Mas qual é a importância disso? Não estou escrevendo para que lutemos contra os anglocatólicos e os evangélicos modernos pelo corpo de Moisés. Estou dizendo essas coisas para que nossos VRs, os verdadeiros reformados entre nós, sintam-se encorajados a aprender algo que realmente precisam aprender. C. S. Lewis tem muito a ensinar aos ferrenhos defensores dos cinco pontos, mas abandonar os cinco pontos não é uma das lições. Uma vez, alguém fez uma declaração maravilhosa sobre Lewis: ele tornou a retidão legível. Do mesmo modo, ele fez com que as doutrinas da predestinação e da justificação inundassem os pecadores com doce alívio. Ele não fez isso ao nosso infeliz modo "agradável ao ouvinte" ["seeker friendly"] de tratar tudo com condescendência e de modo pouco inteligente. Ele não confundia inteligência com ininteligibilidade, nem ser inteligível com falar em linguagem infantil. Ele pressupunha a inteligência do leitor, e escrevia para ela.

Isso não significa endossar cada detalhe do que Lewis possa ter escrito. Reli recentemente suas Reflections on the Psalms, livro ao longo do qual ele diz algumas coisas apavorantes. Mas a coisa mais esquisita é que ele era um escritor gracioso e edificante, mesmo quando se ocupava em defender algum de seus erros. Eu prefiro Urias bêbado a Davi sóbrio, e recebi mais bênçãos de alguns dos piores livros de Lewis (incluindo o Reflections) que de material ostentosamente reformado, ortodoxo dos pés à cabeça. E isso nos leva de volta ao que afirmei acima. As verdades que Lewis apresenta são legíveis, compreensíveis e completamente amáveis, mesmo quando ele está errado. Ele amava as verdades que apresentava, e era um homem tão talentoso que tornava amável tudo aquilo que amava.

Muitos pastores da tradição reformada ortodoxa precisam aprender essa lição em particular. Mais beleza ao moldar as palavras não diminui a porção de verdade que elas carregam; pelo contrário, a beleza a aumenta drasticamente. As belas palavras que Naftali pronuncia não deslocam as palavras que carregam o significado. Um colar de pérolas no pescoço de uma mulher bonita não é algo estranho ao conjunto.

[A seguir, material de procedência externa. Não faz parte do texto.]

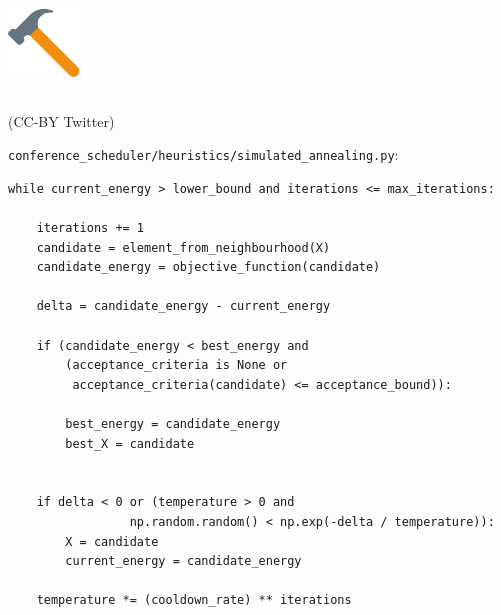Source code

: \documentclass{beamer}
\begin{document}
\begin{frame}
\begin{columns}
            \begin{column}{.3\textwidth}
                \centering
                \includegraphics[width=.95\textwidth]{./static/hammer_twemoji.pdf}
            \end{column}

        \end{columns}

            \hfill\tiny{(CC-BY Twitter)}
    \end{frame}

    \begin{frame}[fragile]{}
        \centering
        \texttt{conference\_scheduler/heuristics/simulated\_annealing.py}:

        \scriptsize
        \begin{verbatim}
while current_energy > lower_bound and iterations <= max_iterations:

    iterations += 1
    candidate = element_from_neighbourhood(X)
    candidate_energy = objective_function(candidate)

    delta = candidate_energy - current_energy

    if (candidate_energy < best_energy and
        (acceptance_criteria is None or
         acceptance_criteria(candidate) <= acceptance_bound)):

        best_energy = candidate_energy
        best_X = candidate


    if delta < 0 or (temperature > 0 and
                 np.random.random() < np.exp(-delta / temperature)):
        X = candidate
        current_energy = candidate_energy

    temperature *= (cooldown_rate) ** iterations

        \end{verbatim}
\end{frame}
\end{document}

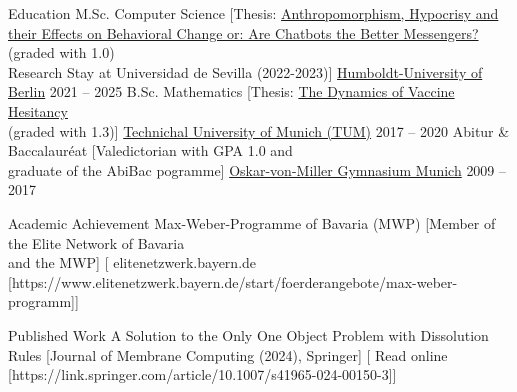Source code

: \documentclass[
]{../llresume}
\begin{document}
\makeheader

\begin{mainpane}
    \begin{mainsection}{Education}
        \entryJob
            {M.Sc. Computer Science}
            [Thesis: \href{https://julienandco.github.io/masters_thesis/thesis.pdf}{Anthropomorphism, Hypocrisy and their Effects on Behavioral Change or: Are
            Chatbots the Better Messengers?} (graded with 1.0)\\Research Stay at Universidad de Sevilla (2022-2023)]
            {\href{https://www.informatik.hu-berlin.de/de/studium/Master/Master}{Humboldt-University of Berlin}}
            {2021 -- 2025}
        \entryJob
            {B.Sc. Mathematics}
            [Thesis: \href{https://julienandco.github.io/the-dynamics-of-vaccine-hesitancy/bachelor_thesis_julien_caselmann.pdf}{The Dynamics of Vaccine Hesitancy}\\(graded with 1.3)]
            {\href{https://www.ma.tum.de/}{Technichal University of Munich (TUM)}}
            {2017 -- 2020}
        \entryJob
            {Abitur \& Baccalauréat}
            [Valedictorian with GPA 1.0 and\\graduate of the AbiBac pogramme]
            {\href{https://www.ovmg.de/}{Oskar-von-Miller Gymnasium Munich}}
            {2009 -- 2017}
    \end{mainsection}

    \begin{mainsection}{Academic Achievement}
        \entryGeneric
            {Max-Weber-Programme of Bavaria (MWP)} 
            [Member of the Elite Network of Bavaria\\and the MWP]
            [\infoHomepage
                {elitenetzwerk.bayern.de}
                [https://www.elitenetzwerk.bayern.de/start/foerderangebote/max-weber-programm]]
    \end{mainsection}

    \begin{mainsection}{Published Work}
        \entryGeneric
            {A Solution to the Only One Object Problem with Dissolution Rules}
            [Journal of Membrane Computing (2024), Springer]
            [\infoHomepage
                {Read online}
                [https://link.springer.com/article/10.1007/s41965-024-00150-3]]
    \end{mainsection}


\end{mainpane}
\end{document}
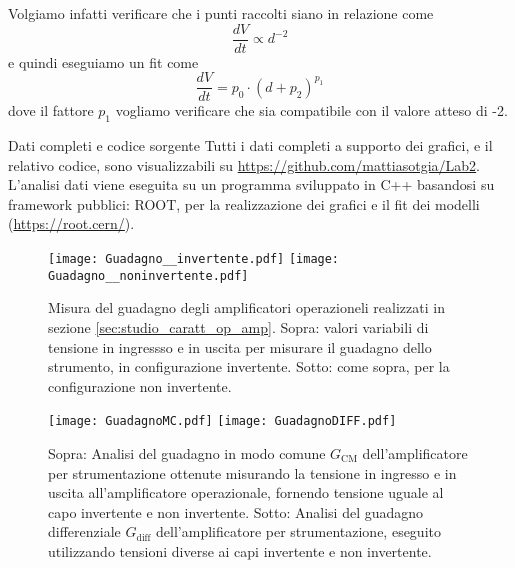 \documentclass[
    rmp,
    reprint, 
    superscriptaddress, 
    altaffilletter, 
    amsmath, 
    amssymb,
    a4paper]{revtex4-2}
\begin{document}
Volgiamo infatti verificare che i punti raccolti siano in relazione come 
\[
    \frac{dV}{dt} \propto d^{-2}
\]
e quindi eseguiamo un fit come
\[
    \frac{dV}{dt} = p_0\cdot(d+p_2)^{p_1}
\]
dove il fattore $p_1$ vogliamo verificare che sia compatibile con il valore atteso di -2.


\begin{methods}{D\lowercase{ati completi e codice sorgente}}
    Tutti i dati completi a supporto dei grafici, e il relativo codice, sono visualizzabili su \url{https://github.com/mattiasotgia/Lab2}. L'analisi dati viene eseguita su un programma sviluppato in C++ basandosi su framework pubblici: ROOT, per la realizzazione dei grafici e il fit dei modelli (\url{https://root.cern/}).
\end{methods}

\appendix

\renewcommand{\thetable}{S-\arabic{table}}
\renewcommand{\thefigure}{S-\arabic{figure}}
\begin{figure*}[p]
    \raggedright
    \texttt{[image: Guadagno\_\_invertente.pdf]}
    \texttt{[image: Guadagno\_\_noninvertente.pdf]}
    \caption{Misura del guadagno degli amplificatori operazioneli realizzati in sezione \ref{sec:studio_caratt_op_amp}. Sopra: valori variabili di tensione in ingressso e in uscita per misurare il guadagno dello strumento, in configurazione invertente. Sotto: come sopra, per la configurazione non invertente.}
    \label{fig:guadagno_inv_noninv}
\end{figure*}
\begin{figure*}
    \raggedright
    \texttt{[image: GuadagnoMC.pdf]}
    \texttt{[image: GuadagnoDIFF.pdf]}
    \caption{Sopra: Analisi del guadagno in modo comune $G_{\text{CM}}$ dell'amplificatore per strumentazione ottenute misurando la tensione in ingresso e in uscita all'amplificatore operazionale, fornendo tensione uguale al capo invertente e non invertente. Sotto: Analisi del guadagno differenziale $G_{\text{diff}}$ dell'amplificatore per strumentazione, eseguito utilizzando tensioni diverse ai capi invertente e non invertente.}
    \label{fig:guadagno_op_amp_strum}
\end{figure*}
\end{document}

Um homem que é chamado para fazer uso das palavras, como são os ministros, e que ignora o aspecto estético delas a fim de se concentrar na "verdade" está, de fato, em guerra contra a verdade. Em vez de dar à mulher bonita um colar de pérolas, ele lhe dá uma coleira canina, e depois finge que fez isso porque ama e respeita essa mulher.

Ame sua fé como Lewis fazia, e vista-a com beleza.